#### [DESCRIPTION OF THE TASK]
From the material below, copy each line that holds the word "simulation".

#### [RECORDED DATA]
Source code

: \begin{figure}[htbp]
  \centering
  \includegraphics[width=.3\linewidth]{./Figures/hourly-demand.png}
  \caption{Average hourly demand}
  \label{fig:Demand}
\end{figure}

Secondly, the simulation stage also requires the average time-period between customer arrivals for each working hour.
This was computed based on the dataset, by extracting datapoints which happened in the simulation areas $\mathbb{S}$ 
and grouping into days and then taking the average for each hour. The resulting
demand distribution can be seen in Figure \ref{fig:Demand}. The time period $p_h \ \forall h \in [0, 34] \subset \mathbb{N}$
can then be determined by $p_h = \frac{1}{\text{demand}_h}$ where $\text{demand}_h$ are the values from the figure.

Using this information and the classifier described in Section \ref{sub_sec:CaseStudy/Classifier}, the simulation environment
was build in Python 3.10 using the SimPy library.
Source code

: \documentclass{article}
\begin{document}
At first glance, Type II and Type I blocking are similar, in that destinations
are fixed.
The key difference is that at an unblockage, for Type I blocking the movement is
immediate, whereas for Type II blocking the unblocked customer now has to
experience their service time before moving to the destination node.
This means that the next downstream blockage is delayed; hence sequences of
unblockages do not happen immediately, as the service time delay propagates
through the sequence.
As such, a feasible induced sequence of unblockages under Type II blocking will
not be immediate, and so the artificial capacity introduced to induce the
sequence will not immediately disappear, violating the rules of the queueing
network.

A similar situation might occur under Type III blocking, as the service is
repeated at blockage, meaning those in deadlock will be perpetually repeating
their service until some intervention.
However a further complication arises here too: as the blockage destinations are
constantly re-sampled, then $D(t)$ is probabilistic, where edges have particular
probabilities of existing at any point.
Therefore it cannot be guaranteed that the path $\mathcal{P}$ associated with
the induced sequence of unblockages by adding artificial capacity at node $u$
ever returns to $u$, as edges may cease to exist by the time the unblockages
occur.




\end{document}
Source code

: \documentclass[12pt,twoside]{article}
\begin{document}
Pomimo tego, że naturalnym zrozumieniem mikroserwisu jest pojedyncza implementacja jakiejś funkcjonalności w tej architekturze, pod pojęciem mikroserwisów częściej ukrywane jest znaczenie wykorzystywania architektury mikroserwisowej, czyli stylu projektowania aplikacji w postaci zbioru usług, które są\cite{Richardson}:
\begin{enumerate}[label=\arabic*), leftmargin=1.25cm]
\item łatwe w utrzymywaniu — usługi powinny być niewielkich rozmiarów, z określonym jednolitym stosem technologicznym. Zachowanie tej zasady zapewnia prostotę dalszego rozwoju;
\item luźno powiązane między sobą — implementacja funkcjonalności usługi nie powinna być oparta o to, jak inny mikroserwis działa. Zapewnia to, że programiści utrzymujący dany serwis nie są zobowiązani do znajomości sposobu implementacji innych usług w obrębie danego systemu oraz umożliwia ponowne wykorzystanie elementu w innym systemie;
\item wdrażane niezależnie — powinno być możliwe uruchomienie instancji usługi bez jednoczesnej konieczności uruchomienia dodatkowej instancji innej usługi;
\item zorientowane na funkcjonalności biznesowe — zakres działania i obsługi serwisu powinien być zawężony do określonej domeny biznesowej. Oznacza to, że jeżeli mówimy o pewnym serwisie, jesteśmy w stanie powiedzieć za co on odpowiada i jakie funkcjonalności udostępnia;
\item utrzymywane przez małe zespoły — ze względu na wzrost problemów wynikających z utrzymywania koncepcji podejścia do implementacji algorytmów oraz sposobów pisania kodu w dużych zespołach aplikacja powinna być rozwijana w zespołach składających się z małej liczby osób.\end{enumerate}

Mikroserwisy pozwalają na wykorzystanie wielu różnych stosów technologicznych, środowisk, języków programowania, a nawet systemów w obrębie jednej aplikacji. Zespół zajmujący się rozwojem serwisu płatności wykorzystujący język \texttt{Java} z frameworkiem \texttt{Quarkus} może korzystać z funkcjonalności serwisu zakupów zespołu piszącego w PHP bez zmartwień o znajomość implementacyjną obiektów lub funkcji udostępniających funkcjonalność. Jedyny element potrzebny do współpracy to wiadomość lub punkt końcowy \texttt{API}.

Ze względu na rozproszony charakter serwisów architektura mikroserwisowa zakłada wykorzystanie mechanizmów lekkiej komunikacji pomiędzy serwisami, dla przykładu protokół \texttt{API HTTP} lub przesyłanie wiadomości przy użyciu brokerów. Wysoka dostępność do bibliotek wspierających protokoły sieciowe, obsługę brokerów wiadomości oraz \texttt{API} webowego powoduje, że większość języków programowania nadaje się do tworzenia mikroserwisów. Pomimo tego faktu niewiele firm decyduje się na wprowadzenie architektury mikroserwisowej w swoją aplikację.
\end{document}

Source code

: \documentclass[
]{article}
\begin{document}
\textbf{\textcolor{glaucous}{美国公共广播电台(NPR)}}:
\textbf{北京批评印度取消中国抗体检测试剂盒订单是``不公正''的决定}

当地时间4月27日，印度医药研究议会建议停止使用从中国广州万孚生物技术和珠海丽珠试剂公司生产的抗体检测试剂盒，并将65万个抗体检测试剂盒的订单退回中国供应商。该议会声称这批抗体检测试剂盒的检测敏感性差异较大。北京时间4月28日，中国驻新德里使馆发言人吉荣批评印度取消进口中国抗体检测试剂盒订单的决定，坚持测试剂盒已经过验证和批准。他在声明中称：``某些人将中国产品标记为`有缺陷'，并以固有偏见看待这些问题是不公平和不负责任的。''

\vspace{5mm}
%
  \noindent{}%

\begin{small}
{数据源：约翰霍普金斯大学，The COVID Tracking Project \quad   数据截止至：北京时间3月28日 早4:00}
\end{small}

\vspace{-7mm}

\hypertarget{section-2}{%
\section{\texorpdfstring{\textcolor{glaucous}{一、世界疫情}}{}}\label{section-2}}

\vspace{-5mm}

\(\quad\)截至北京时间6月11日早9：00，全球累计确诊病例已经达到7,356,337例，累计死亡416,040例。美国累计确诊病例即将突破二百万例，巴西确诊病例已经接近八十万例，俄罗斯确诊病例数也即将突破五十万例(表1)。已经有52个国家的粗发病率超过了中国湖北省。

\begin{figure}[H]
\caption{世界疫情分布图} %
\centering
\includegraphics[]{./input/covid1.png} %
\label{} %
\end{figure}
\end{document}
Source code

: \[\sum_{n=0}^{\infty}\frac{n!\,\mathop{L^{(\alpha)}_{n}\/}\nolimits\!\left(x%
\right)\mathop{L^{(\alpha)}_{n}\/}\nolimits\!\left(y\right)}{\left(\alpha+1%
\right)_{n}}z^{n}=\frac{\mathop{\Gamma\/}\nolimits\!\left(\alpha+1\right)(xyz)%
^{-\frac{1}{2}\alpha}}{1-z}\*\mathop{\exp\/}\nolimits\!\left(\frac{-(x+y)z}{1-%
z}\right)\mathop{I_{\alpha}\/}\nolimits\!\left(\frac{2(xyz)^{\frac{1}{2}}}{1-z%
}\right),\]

#### [SOLUTION TO THIS TASK]
Secondly, the simulation stage also requires the average time-period between customer arrivals for each working hour.
This was computed based on the dataset, by extracting datapoints which happened in the simulation areas $\mathbb{S}$ 
Using this information and the classifier described in Section \ref{sub_sec:CaseStudy/Classifier}, the simulation environment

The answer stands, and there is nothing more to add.